What it means
کاسب (kâseb) means shopkeeper or tradesman, someone who runs a small shop or earns a living through everyday trade. It comes from the Arabic root ك-س-ب, meaning to earn or to acquire. In colloquial Persian, kâseb is the natural word for a neighborhood shopkeeper, a market stall holder, or anyone making a modest living through retail trade. It sits below تاجر (merchant) on the social and commercial scale: a tâjer deals in volume and wholesale, while a kâseb serves local customers day to day. The phrase کاسبکار (kâsebkâr) is a near-synonym used in some regions.
How to use it
- اون یه کاسب سادهست. (oon ye kâseb-e sâde-st.) “He is a simple shopkeeper.”

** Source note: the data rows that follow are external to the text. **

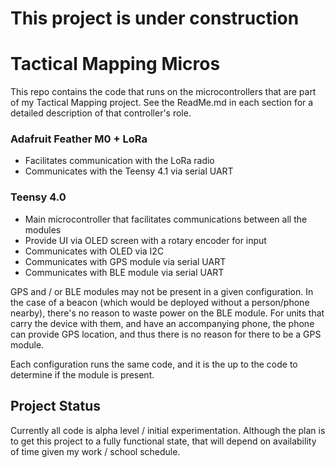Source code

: # This project is under construction

# Tactical Mapping Micros
This repo contains the code that runs on the microcontrollers that are part of my Tactical Mapping project. See the ReadMe.md in each section for a detailed description of that controller's role.

### Adafruit Feather M0 + LoRa
- Facilitates communication with the LoRa radio
- Communicates with the Teensy 4.1 via serial UART

### Teensy 4.0
- Main microcontroller that facilitates communications between all the modules
- Provide UI via OLED screen with a rotary encoder for input
- Communicates with OLED via I2C
- Communicates with GPS module via serial UART
- Communicates with BLE module via serial UART

GPS and / or BLE modules may not be present in a given configuration. In the case of a beacon (which would be deployed without a person/phone nearby), there's no reason to waste power on the BLE module. For units that carry the device with them, and have an accompanying phone, the phone can provide GPS location, and thus there is no reason for there to be a GPS module. 

Each configuration runs the same code, and it is the up to the code to determine if the module is present.

## Project Status
Currently all code is alpha level / initial experimentation. Although the plan is to get this project to a fully functional state, that will depend on availability of time given my work / school schedule.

- کاسبا این روزا اوضاعشون خوب نیست. (kâsebâ in ruzâ owzâ’eshun khub nist.) “Shopkeepers are not doing well these days.”
- بابام کاسبه، یه مغازه داره. (bâbâm kâsebe, ye maghâze dâre.) “My dad is a tradesman, he has a shop.”
- کاسب خوب مشتری رو حفظ میکنه. (kâseb-e khub moshtari ro hefz mikone.) “A good shopkeeper keeps his customers.”
Cultural note
کاسب occupies an affectionate place in everyday Iranian speech. The term evokes the neighborhood shop (مغازه) that sells everything from bread to hardware, and the kâseb is often a trusted figure in local community life. During economic hardship, the phrase کاسبا ضرر کردن (kâsebâ zarar kardan, shopkeepers took losses) appears frequently in news and conversation as a barometer of economic stress. Unlike the more prestigious تاجر, kâseb carries a humble, hard-working connotation that is generally positive in tone.